An organic farm, of course.

Molly Bartlett had always known that someday she would change career paths from marketing to something a little more outdoorsy. She hoped her husband, Ted Bartlett, a retired professor, would also go for the idea.

So she combined her love of the outdoors with her love of food and started Silver Creek Farm, a certified organic produce farm in Hiram, Ohio.

“Reading a cookbook is as interesting to me as reading a seed book – and as interesting to others as reading a novel,” said Molly, 56.

Metamorphosis. Although neither Molly nor Ted, 64, were raised on a farm, they raised their five children on a 5-acre patch of land where they grew their own produce.

However, this “small” garden soon felt too cramped for the Bartletts, and they decided to try out their green thumbs in a big way – by starting their own farm.

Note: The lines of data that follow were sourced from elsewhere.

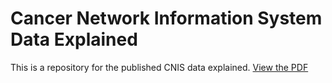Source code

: # Cancer Network Information System Data Explained
This is a repository for the published CNIS data explained. 
[View the PDF](./Docs/Data_Explained_CNIS.pdf)
 
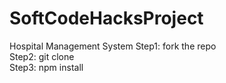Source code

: # SoftCodeHacksProject
Hospital Management System
Step1: fork the repo <br/>
Step2: git clone <repo-link> <br/>
Step3: npm install <br/>
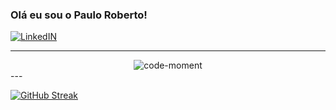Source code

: ### Olá eu sou o Paulo Roberto! 


[![LinkedIN](https://img.shields.io/badge/LinkedIn-0077B5?style=for-the-badge&logo=linkedin&logoColor=white)](https://www.linkedin.com/in/pcastroneto/)

---
<div align="center">
  <img src="https://github.com/user-attachments/assets/2cdd61c5-d4b7-456c-8b0c-584f880d46ee" alt="code-moment">
</div>
---


<a href="https://git.io/streak-stats"><img src="https://streak-stats.demolab.com?user=Pcastroneto&theme=dark&hide_border=true&hide_longest_streak=true" alt="GitHub Streak" /></a>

In 16 years, this farm has metamorphosed into a 70-acre commercial farm, which grows produce from arugula and zucchini to rhubarb and melons. In addition, they raise chickens, turkeys and a flock of 60 ewes.

Although the farm is 70 acres, only 20 acres are used for crop production and due to a four-year crop rotation, 12-15 acres are planted at any given time.

The Bartletts are devoted to educating people on food and where it comes from.

“You can’t go to a grocery store and find out about [how the weather is affecting the crops],” she said. “You don’t walk into a grocery store and hear, ‘Man, it’s a crummy growing season.'”

Filling in the gap. The Bartletts try to cover this information gap by welcoming not only classrooms to the farm but also adult groups. Molly estimates that 500 schoolchildren visit the farm each fall and 500 more each spring. She also estimates approximately 15 adult groups visit each year, ranging from garden clubs to a group from the Cleveland Natural History Museum.

The Bartletts are willing to accommodate a group of any size, with advance notice, and offer walking tours, slide shows, box lunches and catered dinners.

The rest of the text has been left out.